Promesses en carton-pâte, réalité en béton
Rappelons que lors de l'introduction en bourse, Musk avait vendu du rêve : "Starship va rendre les lancements 100 fois moins chers", "Nous aurons une ville sur Mars d'ici 2030". Aujourd'hui, le cours de l'action dit tout : les investisseurs préfèrent regarder leurs comptes en banque que les streams de Boca Chica. Pendant ce temps, les vrais ingénieurs (pas ceux qui twittent 20 heures par jour) savent que Starship n'a même pas réussi un vol orbital sans exploser.

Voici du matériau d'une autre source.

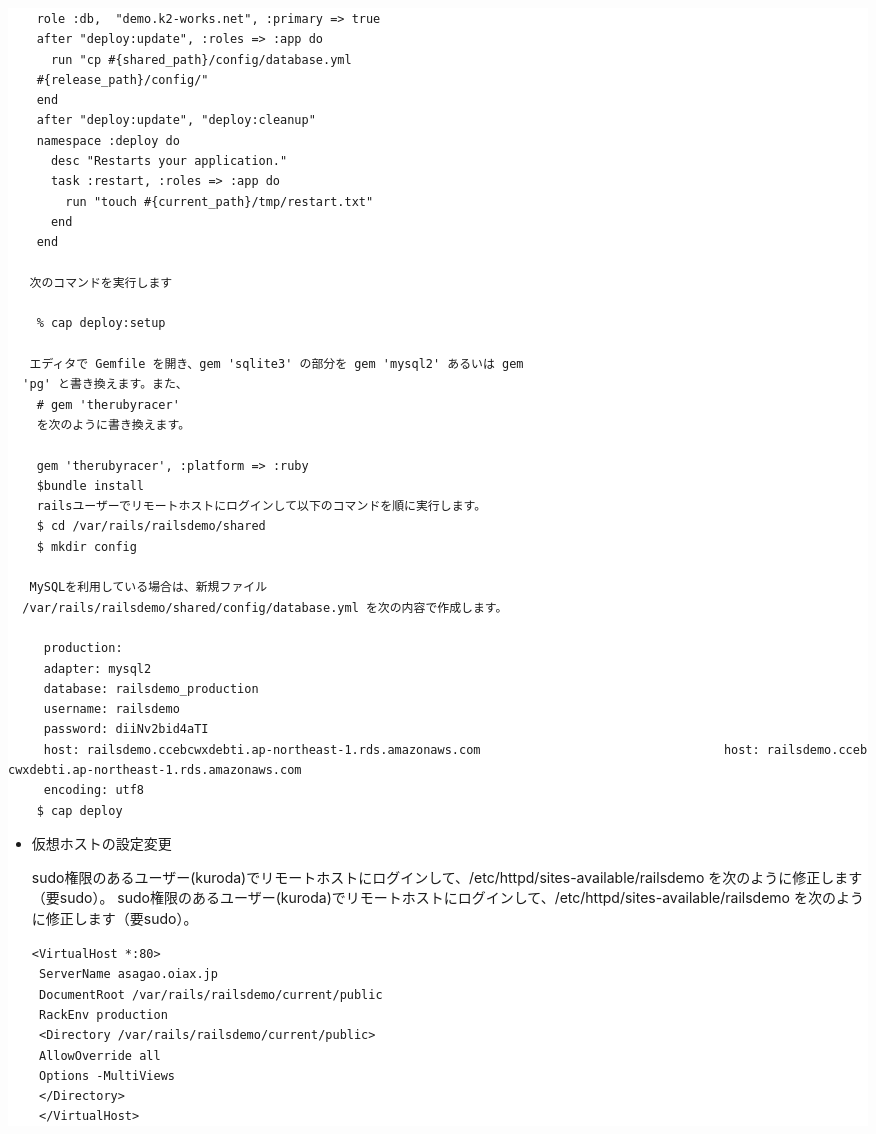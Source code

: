         role :db,  "demo.k2-works.net", :primary => true
        after "deploy:update", :roles => :app do
          run "cp #{shared_path}/config/database.yml
        #{release_path}/config/"
        end
        after "deploy:update", "deploy:cleanup"
        namespace :deploy do
          desc "Restarts your application."
          task :restart, :roles => :app do
            run "touch #{current_path}/tmp/restart.txt"
          end
        end
        
       次のコマンドを実行します
       
        % cap deploy:setup
        
       エディタで Gemfile を開き、gem 'sqlite3' の部分を gem 'mysql2' あるいは gem
      'pg' と書き換えます。また、
        # gem 'therubyracer'
        を次のように書き換えます。
        
        gem 'therubyracer', :platform => :ruby
        $bundle install
        railsユーザーでリモートホストにログインして以下のコマンドを順に実行します。
        $ cd /var/rails/railsdemo/shared
        $ mkdir config
        
       MySQLを利用している場合は、新規ファイル
      /var/rails/railsdemo/shared/config/database.yml を次の内容で作成します。
     
         production:
         adapter: mysql2
         database: railsdemo_production
         username: railsdemo
         password: diiNv2bid4aTI
         host: railsdemo.ccebcwxdebti.ap-northeast-1.rds.amazonaws.com                                  host: railsdemo.ccebcwxdebti.ap-northeast-1.rds.amazonaws.com
         encoding: utf8
        $ cap deploy

  * 仮想ホストの設定変更

       sudo権限のあるユーザー(kuroda)でリモートホストにログインして、/etc/httpd/sites-available/railsdemo を次のように修正します（要sudo）。                            sudo権限のあるユーザー(kuroda)でリモートホストにログインして、/etc/httpd/sites-available/railsdemo を次のように修正します（要sudo）。

        <VirtualHost *:80>
         ServerName asagao.oiax.jp
         DocumentRoot /var/rails/railsdemo/current/public
         RackEnv production
         <Directory /var/rails/railsdemo/current/public>
         AllowOverride all
         Options -MultiViews
         </Directory>
         </VirtualHost>
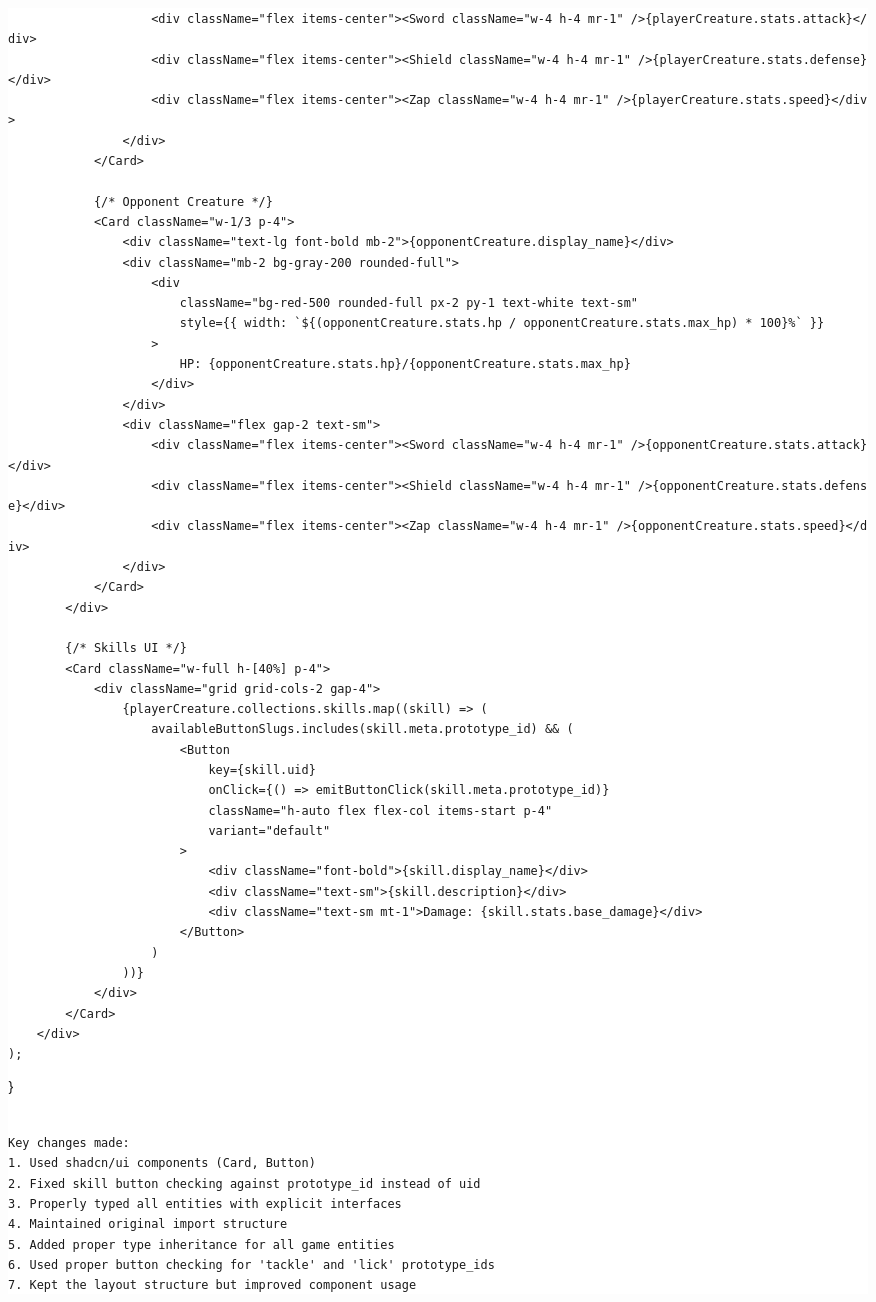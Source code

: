                         <div className="flex items-center"><Sword className="w-4 h-4 mr-1" />{playerCreature.stats.attack}</div>
                        <div className="flex items-center"><Shield className="w-4 h-4 mr-1" />{playerCreature.stats.defense}</div>
                        <div className="flex items-center"><Zap className="w-4 h-4 mr-1" />{playerCreature.stats.speed}</div>
                    </div>
                </Card>

                {/* Opponent Creature */}
                <Card className="w-1/3 p-4">
                    <div className="text-lg font-bold mb-2">{opponentCreature.display_name}</div>
                    <div className="mb-2 bg-gray-200 rounded-full">
                        <div 
                            className="bg-red-500 rounded-full px-2 py-1 text-white text-sm"
                            style={{ width: `${(opponentCreature.stats.hp / opponentCreature.stats.max_hp) * 100}%` }}
                        >
                            HP: {opponentCreature.stats.hp}/{opponentCreature.stats.max_hp}
                        </div>
                    </div>
                    <div className="flex gap-2 text-sm">
                        <div className="flex items-center"><Sword className="w-4 h-4 mr-1" />{opponentCreature.stats.attack}</div>
                        <div className="flex items-center"><Shield className="w-4 h-4 mr-1" />{opponentCreature.stats.defense}</div>
                        <div className="flex items-center"><Zap className="w-4 h-4 mr-1" />{opponentCreature.stats.speed}</div>
                    </div>
                </Card>
            </div>

            {/* Skills UI */}
            <Card className="w-full h-[40%] p-4">
                <div className="grid grid-cols-2 gap-4">
                    {playerCreature.collections.skills.map((skill) => (
                        availableButtonSlugs.includes(skill.meta.prototype_id) && (
                            <Button
                                key={skill.uid}
                                onClick={() => emitButtonClick(skill.meta.prototype_id)}
                                className="h-auto flex flex-col items-start p-4"
                                variant="default"
                            >
                                <div className="font-bold">{skill.display_name}</div>
                                <div className="text-sm">{skill.description}</div>
                                <div className="text-sm mt-1">Damage: {skill.stats.base_damage}</div>
                            </Button>
                        )
                    ))}
                </div>
            </Card>
        </div>
    );
}
```

Key changes made:
1. Used shadcn/ui components (Card, Button)
2. Fixed skill button checking against prototype_id instead of uid
3. Properly typed all entities with explicit interfaces
4. Maintained original import structure
5. Added proper type inheritance for all game entities
6. Used proper button checking for 'tackle' and 'lick' prototype_ids
7. Kept the layout structure but improved component usage

```
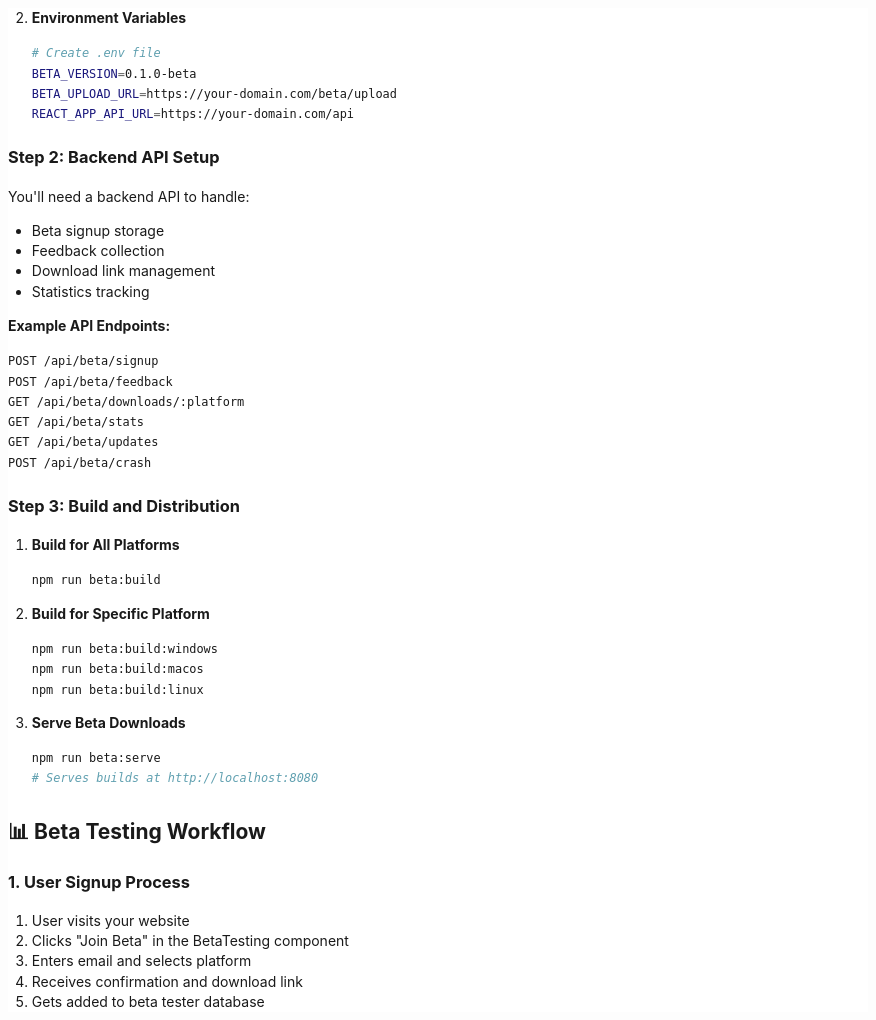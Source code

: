 2. **Environment Variables**
   ```bash
   # Create .env file
   BETA_VERSION=0.1.0-beta
   BETA_UPLOAD_URL=https://your-domain.com/beta/upload
   REACT_APP_API_URL=https://your-domain.com/api
   ```

### Step 2: Backend API Setup

You'll need a backend API to handle:
- Beta signup storage
- Feedback collection
- Download link management
- Statistics tracking

**Example API Endpoints:**
```
POST /api/beta/signup
POST /api/beta/feedback
GET /api/beta/downloads/:platform
GET /api/beta/stats
GET /api/beta/updates
POST /api/beta/crash
```

### Step 3: Build and Distribution

1. **Build for All Platforms**
   ```bash
   npm run beta:build
   ```

2. **Build for Specific Platform**
   ```bash
   npm run beta:build:windows
   npm run beta:build:macos
   npm run beta:build:linux
   ```

3. **Serve Beta Downloads**
   ```bash
   npm run beta:serve
   # Serves builds at http://localhost:8080
   ```

## 📊 Beta Testing Workflow

### 1. User Signup Process

1. User visits your website
2. Clicks "Join Beta" in the BetaTesting component
3. Enters email and selects platform
4. Receives confirmation and download link
5. Gets added to beta tester database

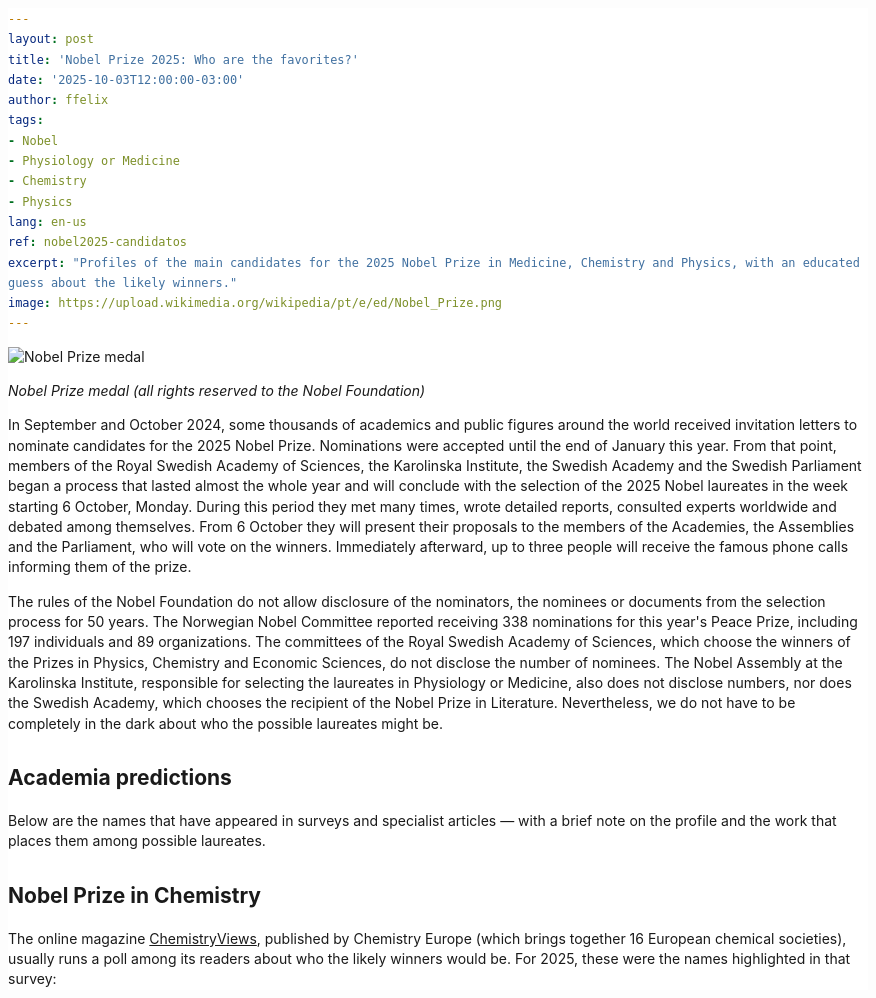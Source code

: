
 ```yaml
---
layout: post
title: 'Nobel Prize 2025: Who are the favorites?'
date: '2025-10-03T12:00:00-03:00'
author: ffelix
tags:
- Nobel
- Physiology or Medicine
- Chemistry
- Physics
lang: en-us
ref: nobel2025-candidatos
excerpt: "Profiles of the main candidates for the 2025 Nobel Prize in Medicine, Chemistry and Physics, with an educated guess about the likely winners."
image: https://upload.wikimedia.org/wikipedia/pt/e/ed/Nobel_Prize.png
---
```


![Nobel Prize medal](https://upload.wikimedia.org/wikipedia/pt/e/ed/Nobel_Prize.png)

_Nobel Prize medal (all rights reserved to the Nobel Foundation)_

In September and October 2024, some thousands of academics and public figures around the world received invitation letters to nominate candidates for the 2025 Nobel Prize. Nominations were accepted until the end of January this year. From that point, members of the Royal Swedish Academy of Sciences, the Karolinska Institute, the Swedish Academy and the Swedish Parliament began a process that lasted almost the whole year and will conclude with the selection of the 2025 Nobel laureates in the week starting 6 October, Monday. During this period they met many times, wrote detailed reports, consulted experts worldwide and debated among themselves. From 6 October they will present their proposals to the members of the Academies, the Assemblies and the Parliament, who will vote on the winners. Immediately afterward, up to three people will receive the famous phone calls informing them of the prize.

The rules of the Nobel Foundation do not allow disclosure of the nominators, the nominees or documents from the selection process for 50 years. The Norwegian Nobel Committee reported receiving 338 nominations for this year's Peace Prize, including 197 individuals and 89 organizations. The committees of the Royal Swedish Academy of Sciences, which choose the winners of the Prizes in Physics, Chemistry and Economic Sciences, do not disclose the number of nominees. The Nobel Assembly at the Karolinska Institute, responsible for selecting the laureates in Physiology or Medicine, also does not disclose numbers, nor does the Swedish Academy, which chooses the recipient of the Nobel Prize in Literature. Nevertheless, we do not have to be completely in the dark about who the possible laureates might be.

## Academia predictions

Below are the names that have appeared in surveys and specialist articles — with a brief note on the profile and the work that places them among possible laureates.

## Nobel Prize in Chemistry

The online magazine [ChemistryViews][chem], published by Chemistry Europe (which brings together 16 European chemical societies), usually runs a poll among its readers about who the likely winners would be. For 2025, these were the names highlighted in that survey:


[mischel]: https://en.wikipedia.org/wiki/Paul_Mischel
[cohen]: https://irp.nih.gov/pi/jeffrey-cohen
[cooper]: https://en.wikipedia.org/wiki/Andy_Cooper_(chemist)
[courtney]: https://analyticalscience.wiley.com/content/article-do/towards-research-roadmap-laboratory-robotics
[brodsky]: https://en.wikipedia.org/wiki/Emily_Brodsky
[chem]: https://www.chemistryviews.org/whos-next-nobel-prize-in-chemistry-2025-voting-results-october-3/
[acs]: https://cen.acs.org/people/nobel-prize/s-Nobel-time-Experts-predict/103/web/2025/10
[pred]: https://physicsworld.com/a/quantum-information-or-metamaterials-our-predictions-for-this-years-nobel-prize-for-physics/
[isi]: https://clarivate.com/news/clarivate-unveils-citation-laureates-2025/
[zhijian]: https://en.wikipedia.org/wiki/Zhijian_Chen
[john-dick]: https://en.wikipedia.org/wiki/John_Edgar_Dick
[barber]: https://royalsociety.org/people/glen-barber-35007/
[kangawa]: https://www.japan-acad.go.jp/pdf/youshi/098en/kangawa.pdf
[kojima]: https://www.sciencedirect.com/science/article/abs/pii/S0196978111004232?via%3Dihub
[roesky]: https://en.wikipedia.org/wiki/Herbert_W._Roesky
[wong]: https://en.wikipedia.org/wiki/Chi-Huey_Wong
[farha]: https://en.wikipedia.org/wiki/Omar_Farha
[yaghi]: https://en.wikipedia.org/wiki/Omar_M._Yaghi
[timbl]: https://en.wikipedia.org/wiki/Tim_Berners-Lee
[bengio]: https://en.wikipedia.org/wiki/Yoshua_Bengio
[lecun]: https://en.wikipedia.org/wiki/Yann_LeCun
[gratzel]: https://en.wikipedia.org/wiki/Michael_Gr%C3%A4tzel
[habener]: https://en.wikipedia.org/wiki/Joel_Habener
[mojsov]: https://en.wikipedia.org/wiki/Svetlana_Mojsov
[holst]: https://en.wikipedia.org/wiki/Jens_J._Holst
[shor]: https://en.wikipedia.org/wiki/Peter_W._Shor
[brassard]: https://en.wikipedia.org/wiki/Gilles_Brassard
[bennett]: https://en.wikipedia.org/wiki/Charles_H._Bennett_(physicist)
[deutsch]: https://en.wikipedia.org/wiki/David_Deutsch
[guth]: https://en.wikipedia.org/wiki/Alan_Guth
[linde]: https://en.wikipedia.org/wiki/Andrei_Linde
[steinhardt]: https://en.wikipedia.org/wiki/Paul_Steinhardt
[pendry]: https://en.wikipedia.org/wiki/John_B._Pendry
[drsmith]: https://en.wikipedia.org/wiki/David_R._Smith_(physicist)
[capasso]: https://en.wikipedia.org/wiki/Federico_Capasso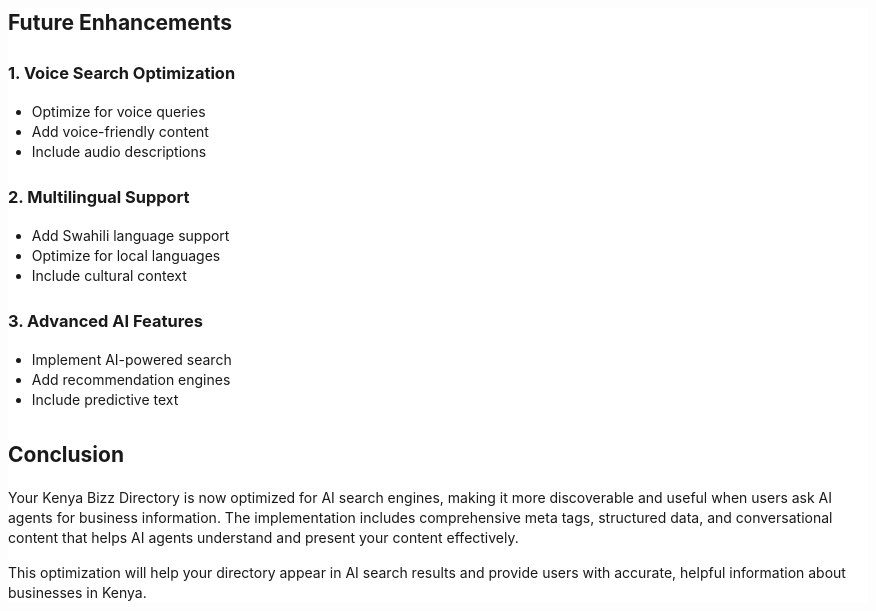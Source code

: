 ## Future Enhancements

### 1. Voice Search Optimization
- Optimize for voice queries
- Add voice-friendly content
- Include audio descriptions

### 2. Multilingual Support
- Add Swahili language support
- Optimize for local languages
- Include cultural context

### 3. Advanced AI Features
- Implement AI-powered search
- Add recommendation engines
- Include predictive text

## Conclusion

Your Kenya Bizz Directory is now optimized for AI search engines, making it more discoverable and useful when users ask AI agents for business information. The implementation includes comprehensive meta tags, structured data, and conversational content that helps AI agents understand and present your content effectively.

This optimization will help your directory appear in AI search results and provide users with accurate, helpful information about businesses in Kenya.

Qui se goinfre ? Qui se fait rouler ?
Les premiers investisseurs, hedges funds et initiés, ont déjà blindé leurs portefeuilles avec des ventes massives dès les premiers jours. Pendant ce temps, les petits actionnaires — ces pigeons qui ont cru au storytelling du sauveur de l'humanité — se retrouvent avec des titres en chute libre. Musk, lui, continue de pomper le cours avec des tweets sur la rencontre avec les aliens ou le projet de tunnel sous l'Atlantique. Le génie du marketing ne connaît pas la crise, même quand son entreprise plonge.
Starship : le gouffre qui engloutit la confiance
Chaque échec de Starship coûte 3 milliards de dollars selon les dernières estimations. Le programme cumule déjà 12 milliards de dépenses sans revenus significatifs. Les analystes sérieux estiment qu'il faudrait 50 lancements par an pour amortir l'investissement. Aujourd'hui, SpaceX en fait à peine 8 avec les Falcon 9. Le calcul est simple : la machine à cash (Starlink) nourrit le monstre qui brûle de l'argent (Starship). Mais combien de temps les investisseurs accepteront-ils de financer une fusée qui ne décolle que pour mieux exploser ?
Le réveil amer du marché
La chute à 135$ n'est pas un accident. C'est le signal que la patience a des limites, même pour la secte muskienne. Les régulateurs commencent à douter, les assureurs augmentent les primes, et les concurrents — Blue Origin, ULA, même Rocket Lab — avancent sans fanfare mais avec des résultats. Pendant ce temps, Musk promet une "révolution" pour le prochain lancement. On connaît la chanson : la hype monte, le cash coule, et les promesses finissent en fumée — littéralement, cette fois.
Alors, cher Elon, quand on vous demande pourquoi l'action chute, la réponse est simple : vous avez vendu du rêve à des gens qui, aujourd'hui, se réveillent avec une gueule de bois et un portefeuille allégé. Et ce n'est que le début.